I did start to take more sophisticated pastels (Unison and Schmincke) to various islands I was visiting.

I realised that if I took a little sketchbook it led to more interesting results than just clicking my I-phone hoping for the best. Better to go outside and get windblown and cold or burnt!

I started to pull together the other 3 periods of my existence and I started a new story.

This story was a multivariate and complex love story set in Elizabethan England but also existing in the here and now.

I started to invest in big canvases. Some were cotton. I discovered primer. I heard about linen canvas. I still don’t know what I am doing …but I have output.

THE ISLAND OF PARADISE lost came into existence.
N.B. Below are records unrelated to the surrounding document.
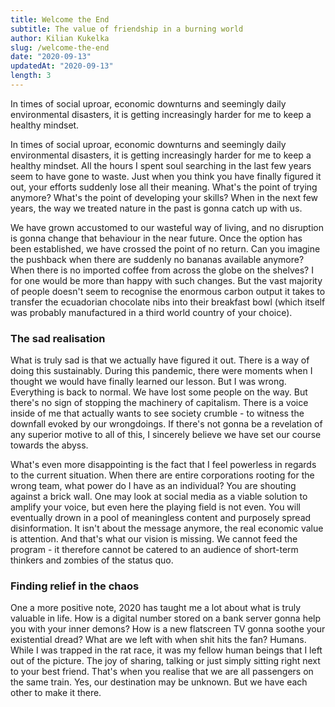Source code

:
 ```yaml
---
title: Welcome the End
subtitle: The value of friendship in a burning world
author: Kilian Kukelka
slug: /welcome-the-end
date: "2020-09-13"
updatedAt: "2020-09-13"
length: 3
---
```


In times of social uproar, economic downturns and seemingly daily environmental disasters, it is getting increasingly harder for me to keep a healthy mindset.

<!--more-->

In times of social uproar, economic downturns and seemingly daily environmental disasters, it is getting increasingly harder for me to keep a healthy mindset. All the hours I spent soul searching in the last few years seem to have gone to waste. Just when you think you have finally figured it out, your efforts suddenly lose all their meaning. What's the point of trying anymore? What's the point of developing your skills? When in the next few years, the way we treated nature in the past is gonna catch up with us.

We have grown accustomed to our wasteful way of living, and no disruption is gonna change that behaviour in the near future. Once the option has been established, we have crossed the point of no return. Can you imagine the pushback when there are suddenly no bananas available anymore? When there is no imported coffee from across the globe on the shelves? I for one would be more than happy with such changes. But the vast majority of people doesn't seem to recognise the enormous carbon output it takes to transfer the ecuadorian chocolate nibs into their breakfast bowl (which itself was probably manufactured in a third world country of your choice).

### The sad realisation

What is truly sad is that we actually have figured it out. There is a way of doing this sustainably. During this pandemic, there were moments when I thought we would have finally learned our lesson. But I was wrong. Everything is back to normal. We have lost some people on the way. But there's no sign of stopping the machinery of capitalism. There is a voice inside of me that actually wants to see society crumble - to witness the downfall evoked by our wrongdoings. If there's not gonna be a revelation of any superior motive to all of this, I sincerely believe we have set our course towards the abyss.

What's even more disappointing is the fact that I feel powerless in regards to the current situation. When there are entire corporations rooting for the wrong team, what power do I have as an individual? You are shouting against a brick wall. One may look at social media as a viable solution to amplify your voice, but even here the playing field is not even. You will eventually drown in a pool of meaningless content and purposely spread disinformation. It isn't about the message anymore, the real economic value is attention. And that's what our vision is missing. We cannot feed the program - it therefore cannot be catered to an audience of short-term thinkers and zombies of the status quo.

### Finding relief in the chaos

One a more positive note, 2020 has taught me a lot about what is truly valuable in life. How is a digital number stored on a bank server gonna help you with your inner demons? How is a new flatscreen TV gonna soothe your existential dread? What are we left with when shit hits the fan? Humans. While I was trapped in the rat race, it was my fellow human beings that I left out of the picture. The joy of sharing, talking or just simply sitting right next to your best friend. That's when you realise that we are all passengers on the same train. Yes, our destination may be unknown. But we have each other to make it there.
It combined story and picture-making. Pictures could dictate the story. I invested in 350 pastels and had a massive pallet to go at. I still was experimenting. I still am.

I created the weird world my hero and heroine would visit.

THE COOK ISLAND PICTURE BOOK happened. It was a record of fifty pictures of the South Pacific before the lockdown. I did sketches in Greece, Lindisfarne, Iceland, Italy.

I realised that the lockdown meant your home as an island. I had always loved Ithaca…the legendary home of Odysseus.

Homers epic Odyssey and Iliad painted pictures in my subconscious…they always have.

We still can’t agree if Odysseus was myth or reality. Even if he existed, where his palace was.

The latest pictures you see here stylistically move into a different place from the attempted visual realism of saying sketches on islands to an abstraction of a brave new world (Tempest, Shakespeare).

The LIGHTHOUSE picture and the ‘THE MAELSTROM reflect a new development.

They in themselves show the art is developing its style…I think!